* [Activity]: Beginning with the line of the entries below that holds "- **AVOID Code" and ending with the line that holds "### Model Utilities", transcribe each line exactly as written. Pictures stay out.

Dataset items
···

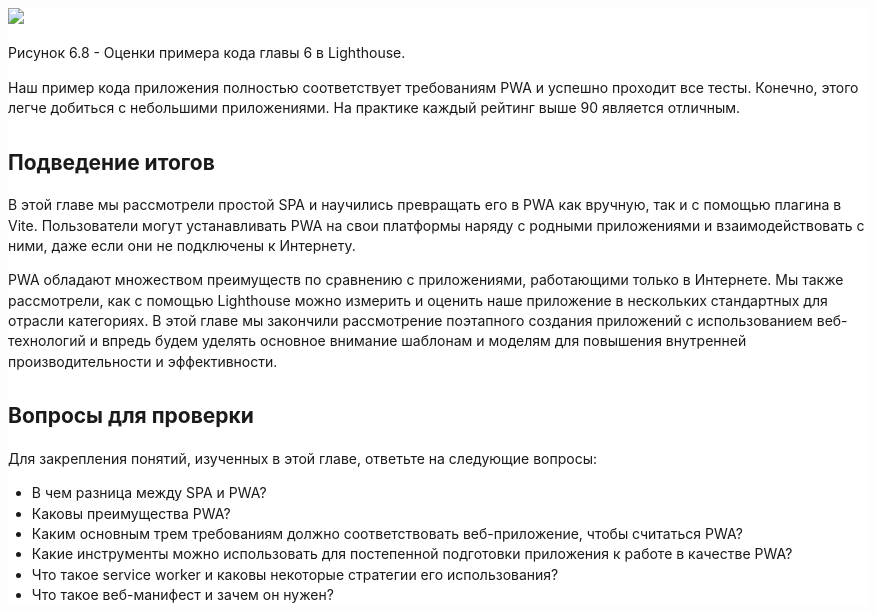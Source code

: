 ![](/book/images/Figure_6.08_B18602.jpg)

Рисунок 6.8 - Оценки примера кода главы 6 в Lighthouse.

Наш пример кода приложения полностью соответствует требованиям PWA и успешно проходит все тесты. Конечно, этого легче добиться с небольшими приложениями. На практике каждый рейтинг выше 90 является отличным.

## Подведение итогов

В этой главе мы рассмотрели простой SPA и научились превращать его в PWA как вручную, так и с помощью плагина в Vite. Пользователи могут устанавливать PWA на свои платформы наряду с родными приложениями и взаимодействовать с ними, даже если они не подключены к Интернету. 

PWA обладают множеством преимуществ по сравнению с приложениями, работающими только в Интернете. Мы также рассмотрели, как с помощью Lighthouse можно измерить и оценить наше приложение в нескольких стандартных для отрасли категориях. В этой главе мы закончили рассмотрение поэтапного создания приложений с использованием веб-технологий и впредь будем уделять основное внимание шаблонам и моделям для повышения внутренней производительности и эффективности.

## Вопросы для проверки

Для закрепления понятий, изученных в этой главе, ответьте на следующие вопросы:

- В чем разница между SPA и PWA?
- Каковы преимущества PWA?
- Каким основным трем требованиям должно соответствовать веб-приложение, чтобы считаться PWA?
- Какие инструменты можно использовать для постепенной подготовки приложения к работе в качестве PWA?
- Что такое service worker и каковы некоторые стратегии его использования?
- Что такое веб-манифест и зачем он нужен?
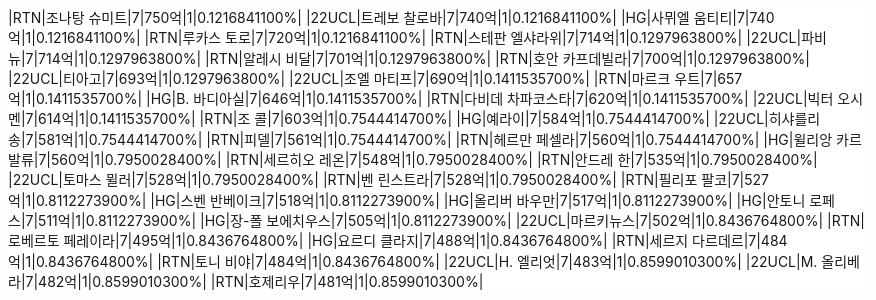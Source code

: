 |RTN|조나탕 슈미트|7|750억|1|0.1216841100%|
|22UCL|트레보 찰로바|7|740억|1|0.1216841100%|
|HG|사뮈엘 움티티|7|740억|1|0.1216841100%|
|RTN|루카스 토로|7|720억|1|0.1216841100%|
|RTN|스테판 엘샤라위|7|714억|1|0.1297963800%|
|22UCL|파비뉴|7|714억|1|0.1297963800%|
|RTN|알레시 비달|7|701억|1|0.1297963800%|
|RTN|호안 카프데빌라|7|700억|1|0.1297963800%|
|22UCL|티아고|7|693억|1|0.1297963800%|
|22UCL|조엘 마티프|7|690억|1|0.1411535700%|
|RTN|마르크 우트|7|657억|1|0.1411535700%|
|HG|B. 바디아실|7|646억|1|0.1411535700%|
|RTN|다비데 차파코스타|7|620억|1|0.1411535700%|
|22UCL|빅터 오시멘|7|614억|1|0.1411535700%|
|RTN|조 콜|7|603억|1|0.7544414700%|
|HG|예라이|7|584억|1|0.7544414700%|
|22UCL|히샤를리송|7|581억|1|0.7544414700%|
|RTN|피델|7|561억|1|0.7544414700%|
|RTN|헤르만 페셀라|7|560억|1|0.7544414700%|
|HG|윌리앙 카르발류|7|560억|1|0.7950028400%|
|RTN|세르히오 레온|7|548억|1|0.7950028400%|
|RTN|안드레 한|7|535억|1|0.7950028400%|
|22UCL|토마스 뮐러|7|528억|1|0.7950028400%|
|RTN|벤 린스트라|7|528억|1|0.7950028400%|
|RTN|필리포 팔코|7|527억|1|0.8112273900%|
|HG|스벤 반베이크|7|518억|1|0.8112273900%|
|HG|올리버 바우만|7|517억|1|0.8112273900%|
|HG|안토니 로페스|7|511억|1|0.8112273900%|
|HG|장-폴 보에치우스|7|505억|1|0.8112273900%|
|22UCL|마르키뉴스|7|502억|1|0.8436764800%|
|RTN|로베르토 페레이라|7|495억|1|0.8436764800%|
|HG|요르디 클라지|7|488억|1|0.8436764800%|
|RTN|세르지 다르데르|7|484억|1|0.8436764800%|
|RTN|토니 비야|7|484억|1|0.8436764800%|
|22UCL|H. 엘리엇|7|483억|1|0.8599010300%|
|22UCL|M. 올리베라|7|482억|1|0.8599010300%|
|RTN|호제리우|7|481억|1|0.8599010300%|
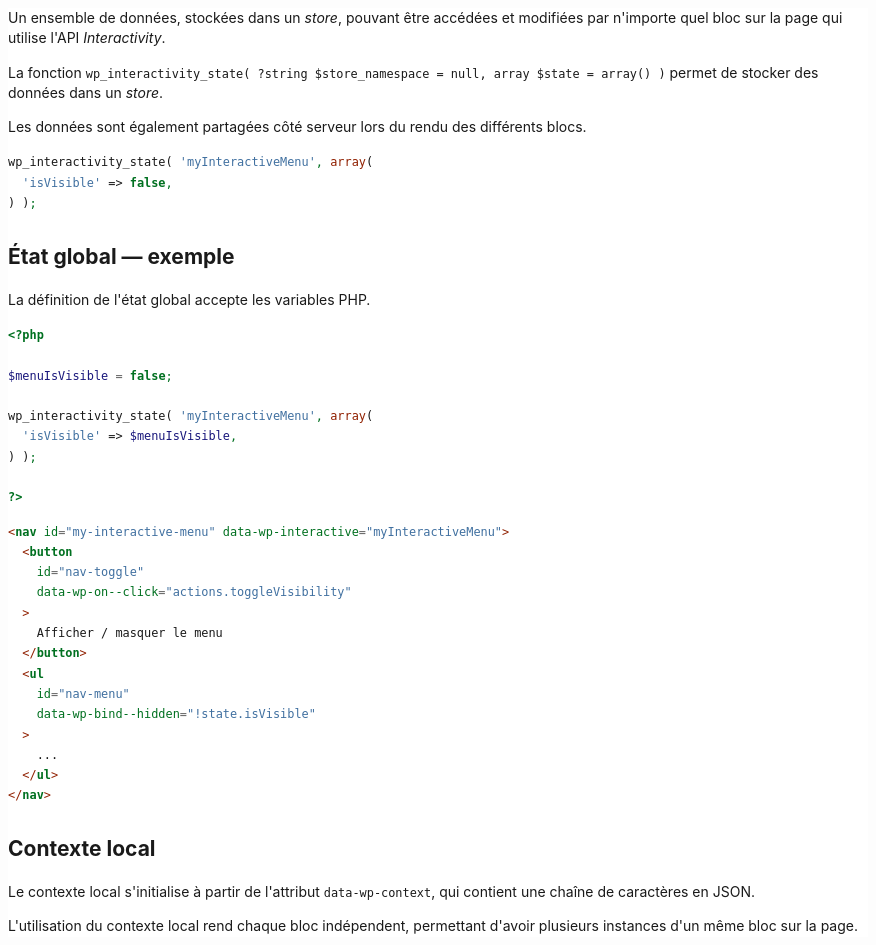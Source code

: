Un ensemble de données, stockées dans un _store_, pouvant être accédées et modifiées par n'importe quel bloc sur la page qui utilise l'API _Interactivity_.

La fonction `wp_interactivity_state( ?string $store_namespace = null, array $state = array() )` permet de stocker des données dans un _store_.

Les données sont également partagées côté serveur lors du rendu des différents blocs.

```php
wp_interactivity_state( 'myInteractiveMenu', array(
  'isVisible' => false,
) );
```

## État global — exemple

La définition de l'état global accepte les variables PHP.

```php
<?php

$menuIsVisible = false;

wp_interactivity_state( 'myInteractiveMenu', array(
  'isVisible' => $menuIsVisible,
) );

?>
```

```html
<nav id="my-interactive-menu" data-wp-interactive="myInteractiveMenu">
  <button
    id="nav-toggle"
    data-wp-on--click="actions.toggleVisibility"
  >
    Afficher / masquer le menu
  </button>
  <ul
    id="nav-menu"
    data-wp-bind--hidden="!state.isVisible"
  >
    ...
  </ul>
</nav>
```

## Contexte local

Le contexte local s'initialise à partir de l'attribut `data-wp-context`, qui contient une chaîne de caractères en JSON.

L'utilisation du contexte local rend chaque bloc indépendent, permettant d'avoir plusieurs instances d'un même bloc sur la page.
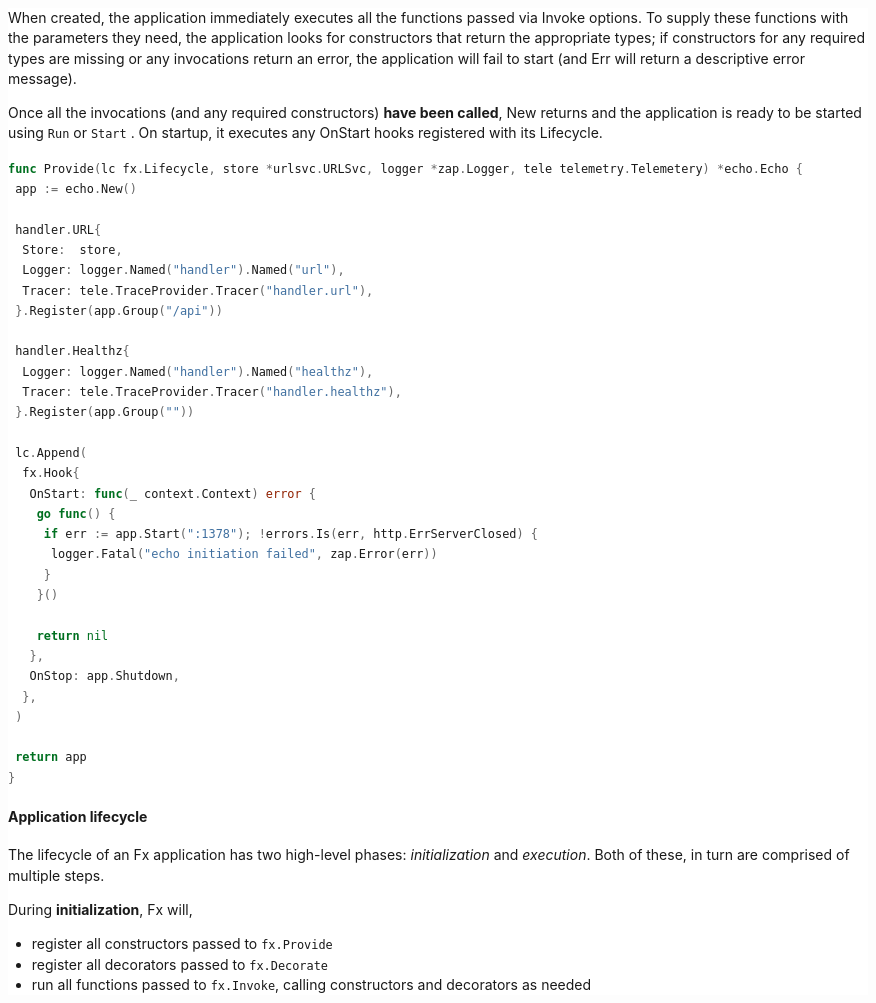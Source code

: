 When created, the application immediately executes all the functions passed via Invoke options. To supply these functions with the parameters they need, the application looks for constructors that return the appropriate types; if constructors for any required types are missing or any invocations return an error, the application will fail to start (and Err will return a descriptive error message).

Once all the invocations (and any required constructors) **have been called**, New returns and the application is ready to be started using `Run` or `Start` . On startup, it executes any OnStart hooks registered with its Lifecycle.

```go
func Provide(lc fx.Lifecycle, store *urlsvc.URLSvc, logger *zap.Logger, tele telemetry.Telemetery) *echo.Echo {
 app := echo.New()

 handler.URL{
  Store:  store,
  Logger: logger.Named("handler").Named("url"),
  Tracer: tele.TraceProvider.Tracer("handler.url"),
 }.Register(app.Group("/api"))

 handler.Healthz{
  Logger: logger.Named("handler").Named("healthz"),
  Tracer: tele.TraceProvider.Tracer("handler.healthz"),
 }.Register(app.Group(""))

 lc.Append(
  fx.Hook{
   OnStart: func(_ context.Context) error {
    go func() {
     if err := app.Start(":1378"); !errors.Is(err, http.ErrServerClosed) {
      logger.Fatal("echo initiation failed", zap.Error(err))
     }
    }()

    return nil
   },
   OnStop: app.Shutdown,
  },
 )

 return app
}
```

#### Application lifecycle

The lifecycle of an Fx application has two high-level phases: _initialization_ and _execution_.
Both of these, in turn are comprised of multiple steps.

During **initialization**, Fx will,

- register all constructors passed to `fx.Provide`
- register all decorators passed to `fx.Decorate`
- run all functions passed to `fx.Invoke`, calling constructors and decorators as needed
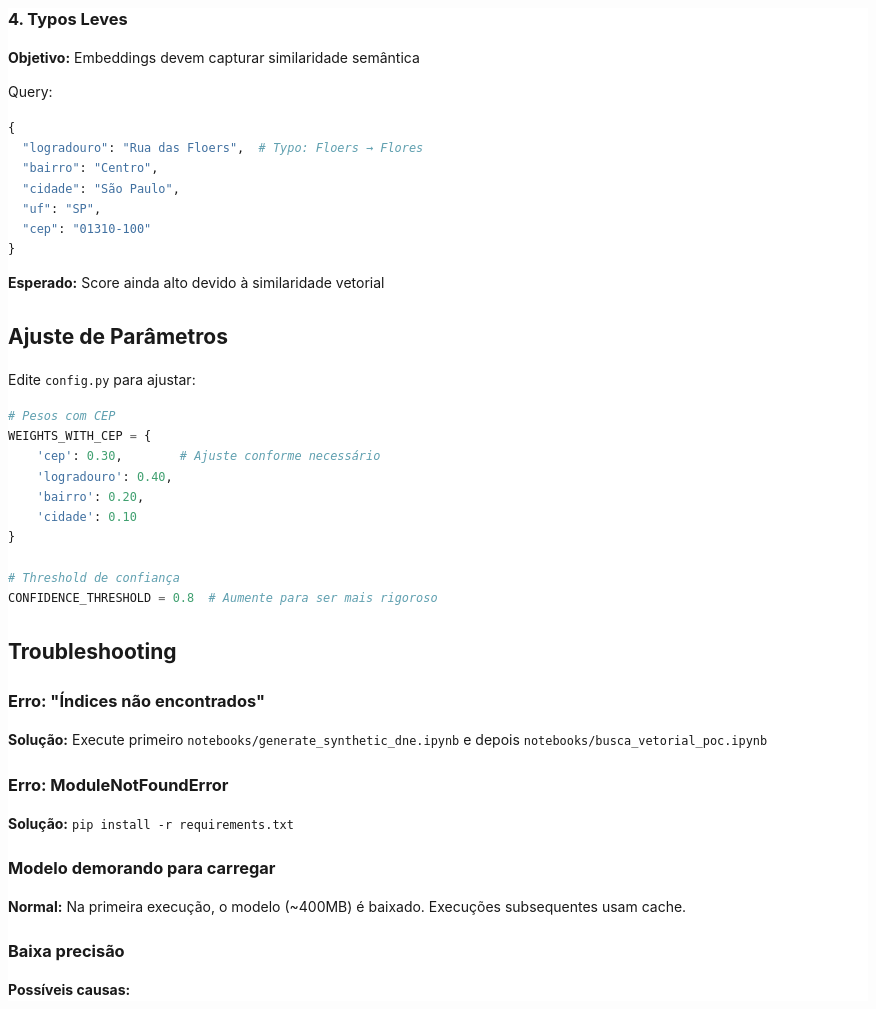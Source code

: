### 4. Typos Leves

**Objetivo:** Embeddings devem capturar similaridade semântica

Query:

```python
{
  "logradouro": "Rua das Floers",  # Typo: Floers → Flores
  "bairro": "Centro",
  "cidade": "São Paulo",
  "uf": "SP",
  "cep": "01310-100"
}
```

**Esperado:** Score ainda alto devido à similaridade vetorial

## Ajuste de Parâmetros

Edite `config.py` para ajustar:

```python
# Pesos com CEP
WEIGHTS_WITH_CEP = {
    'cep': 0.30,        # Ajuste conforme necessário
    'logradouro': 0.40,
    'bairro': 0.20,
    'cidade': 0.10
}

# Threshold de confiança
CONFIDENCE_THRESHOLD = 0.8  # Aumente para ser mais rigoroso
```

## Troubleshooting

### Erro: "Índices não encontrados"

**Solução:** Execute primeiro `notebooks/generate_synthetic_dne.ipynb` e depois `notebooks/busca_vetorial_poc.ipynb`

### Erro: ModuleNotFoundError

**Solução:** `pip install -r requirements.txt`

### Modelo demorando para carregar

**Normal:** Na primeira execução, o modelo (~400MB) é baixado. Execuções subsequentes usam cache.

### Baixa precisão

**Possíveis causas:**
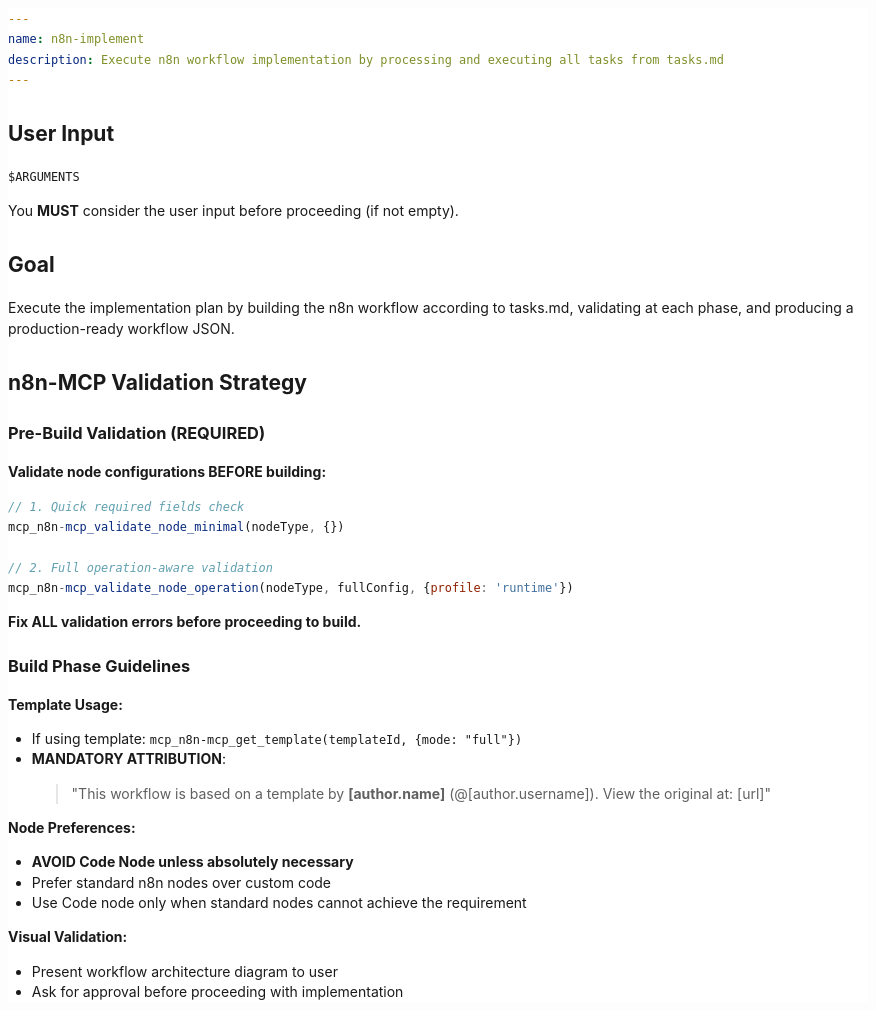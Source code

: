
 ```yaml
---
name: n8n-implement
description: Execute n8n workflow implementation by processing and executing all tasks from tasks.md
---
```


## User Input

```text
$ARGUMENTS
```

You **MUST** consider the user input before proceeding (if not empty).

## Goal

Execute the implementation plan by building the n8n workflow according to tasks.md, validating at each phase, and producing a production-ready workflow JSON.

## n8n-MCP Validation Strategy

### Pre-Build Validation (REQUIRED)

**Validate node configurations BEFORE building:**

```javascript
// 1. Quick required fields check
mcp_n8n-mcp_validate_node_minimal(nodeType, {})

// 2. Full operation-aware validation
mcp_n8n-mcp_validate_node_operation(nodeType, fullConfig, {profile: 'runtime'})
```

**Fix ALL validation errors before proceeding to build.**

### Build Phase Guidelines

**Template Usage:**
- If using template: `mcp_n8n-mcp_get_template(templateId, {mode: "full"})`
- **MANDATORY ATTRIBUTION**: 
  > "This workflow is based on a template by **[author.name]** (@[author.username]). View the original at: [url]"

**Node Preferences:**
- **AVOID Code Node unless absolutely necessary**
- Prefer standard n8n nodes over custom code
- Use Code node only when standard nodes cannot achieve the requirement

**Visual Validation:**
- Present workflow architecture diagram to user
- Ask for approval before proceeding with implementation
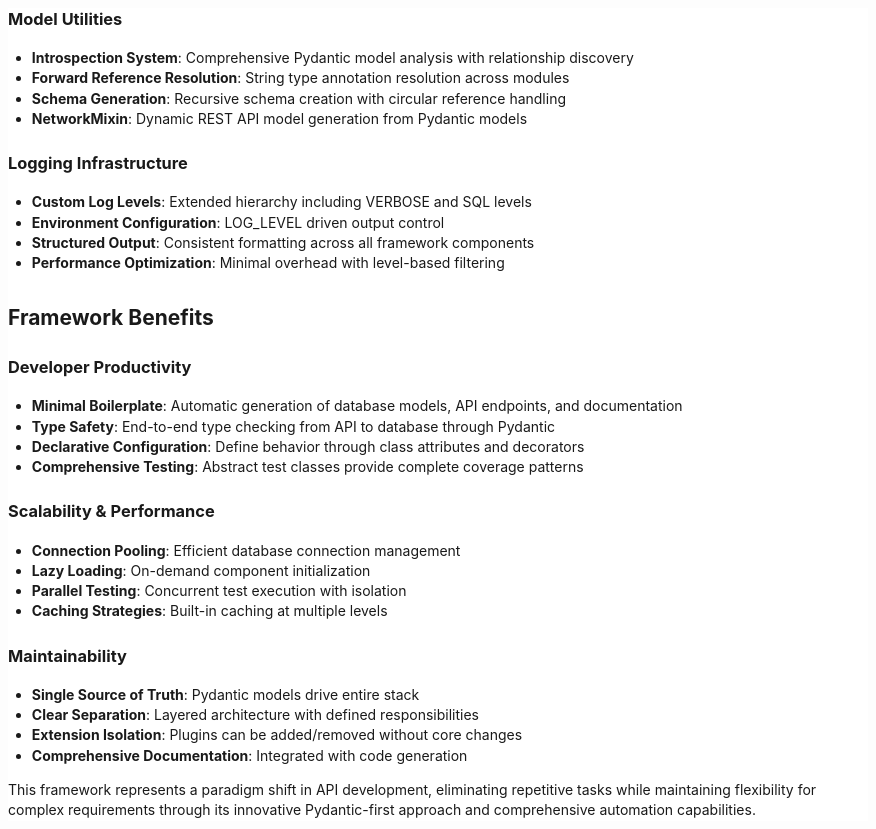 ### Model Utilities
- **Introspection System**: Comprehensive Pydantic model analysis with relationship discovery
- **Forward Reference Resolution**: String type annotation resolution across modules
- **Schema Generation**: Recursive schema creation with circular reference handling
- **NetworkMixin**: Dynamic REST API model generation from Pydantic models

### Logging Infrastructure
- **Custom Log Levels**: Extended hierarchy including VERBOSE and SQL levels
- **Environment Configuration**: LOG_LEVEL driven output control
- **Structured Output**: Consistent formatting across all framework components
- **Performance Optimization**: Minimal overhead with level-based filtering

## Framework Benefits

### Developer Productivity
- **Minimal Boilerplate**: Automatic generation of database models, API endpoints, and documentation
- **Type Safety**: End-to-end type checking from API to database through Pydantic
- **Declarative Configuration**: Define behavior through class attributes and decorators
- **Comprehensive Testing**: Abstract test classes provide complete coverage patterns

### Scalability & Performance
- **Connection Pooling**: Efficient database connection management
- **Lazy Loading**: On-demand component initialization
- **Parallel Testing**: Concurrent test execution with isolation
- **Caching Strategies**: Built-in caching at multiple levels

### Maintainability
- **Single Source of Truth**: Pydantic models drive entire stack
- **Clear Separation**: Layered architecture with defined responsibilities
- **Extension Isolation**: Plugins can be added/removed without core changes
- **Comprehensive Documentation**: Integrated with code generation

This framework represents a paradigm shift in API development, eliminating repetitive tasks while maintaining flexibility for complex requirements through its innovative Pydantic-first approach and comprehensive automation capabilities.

···

* [Response area]:
- **AVOID Code Node unless absolutely necessary**
- Prefer standard n8n nodes over custom code
- Use Code node only when standard nodes cannot achieve the requirement

**Visual Validation:**
- Present workflow architecture diagram to user
- Ask for approval before proceeding with implementation
 ### Model Utilities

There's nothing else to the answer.